World's biggest automaker ,
General Motors, seems to have hit
bad time, big time. Close on the heels of its mounting struggles to remain profitable come the accounting problems which has sent its stock-price plunging even further. In a major restructuring move today, CEO Rick Wagonor, has announced that GM will cut 30,000 jobs over next three years , 9% of its total global workforce. GM's list of problems is long. A bloated workforce, huge retirement and pension costs, decline of its profit-making SUV unit because of rising fuel prices, intense competition from Japanese auto makers particularly
Toyota, bankruptcy of its spin-off
Delphi and most recently its
accounting woes. No wonder GM's credit is in the junkyard and markets are rife with speculations of GM filing for bankruptcy in a year or two. If that happens that will be a huge blow to this once icon of american capitalism. In fairness though, all is not completely lost, GM's insurance arm GMAC is still one of the most profitable companies around and GM's cash hoard ($ 19 Billion) is more than its market-cap ($13 billion). GM can still bounce back because of its solid financials and if the management shows some foresight.

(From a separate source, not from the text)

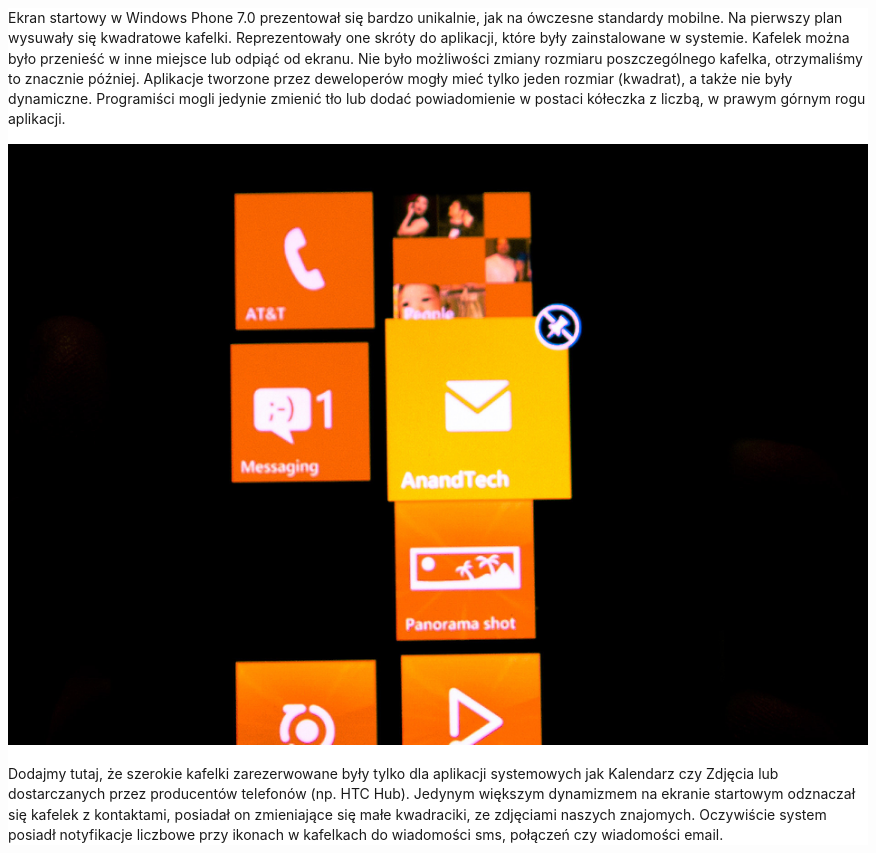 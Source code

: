 

Ekran startowy w Windows Phone 7.0 prezentował się bardzo unikalnie, jak na ówczesne standardy mobilne. Na pierwszy plan wysuwały się kwadratowe kafelki. Reprezentowały one skróty do aplikacji, które były zainstalowane w systemie. Kafelek można było przenieść w inne miejsce lub odpiąć od ekranu. Nie było możliwości zmiany rozmiaru poszczególnego kafelka, otrzymaliśmy to znacznie później. Aplikacje tworzone przez deweloperów mogły mieć tylko jeden rozmiar (kwadrat), a także nie były dynamiczne. Programiści mogli jedynie zmienić tło lub dodać powiadomienie w postaci kółeczka z liczbą, w prawym górnym rogu aplikacji. 




![desk](https://raw.githubusercontent.com/djfoxer/djfoxer.github.io/master/_img/2015-1-13-_76_/g_-_-x-_-_-_x20150111155159_0.png)



Dodajmy tutaj, że szerokie kafelki zarezerwowane były tylko dla aplikacji systemowych jak Kalendarz czy Zdjęcia lub dostarczanych przez producentów telefonów (np. HTC Hub). Jedynym większym dynamizmem na ekranie startowym odznaczał się kafelek z kontaktami, posiadał on zmieniające się małe kwadraciki, ze zdjęciami naszych znajomych. Oczywiście system posiadł notyfikacje liczbowe przy ikonach w kafelkach do wiadomości sms, połączeń czy wiadomości email.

At a big picture level, GM's problems are an indicative of troubles big companies face when they grow just too big and are not nimble enough to respond to changing market forces. GM's and infact American auto industry's problems are reminiscent of Steel industry's woes and more recently the airline companies . The story is familiar, GM has been unable to compete in a globalized world where it has faced intense competition from smaller but much more efficient and innovative foreign companies. Its base has eroded siginificantly even on its home-turf in the US where Toyota has gained significant market share at the cost of GM and Ford. GM completely lost out in the passenger car-market and is far away from responding to Toyota's hybrid challenge. GM's flagship unit SUV has fallen on hard times as rising fuel prices have slowed the sales of gas-guzzling behemoths. In today's globalized world, big companies have found to their dismay that they are unable to compete in terms of price with smaller companies and now are even falling behind in quality. In an intensive competitive globalized world, bigger is not better, infact it may be worse.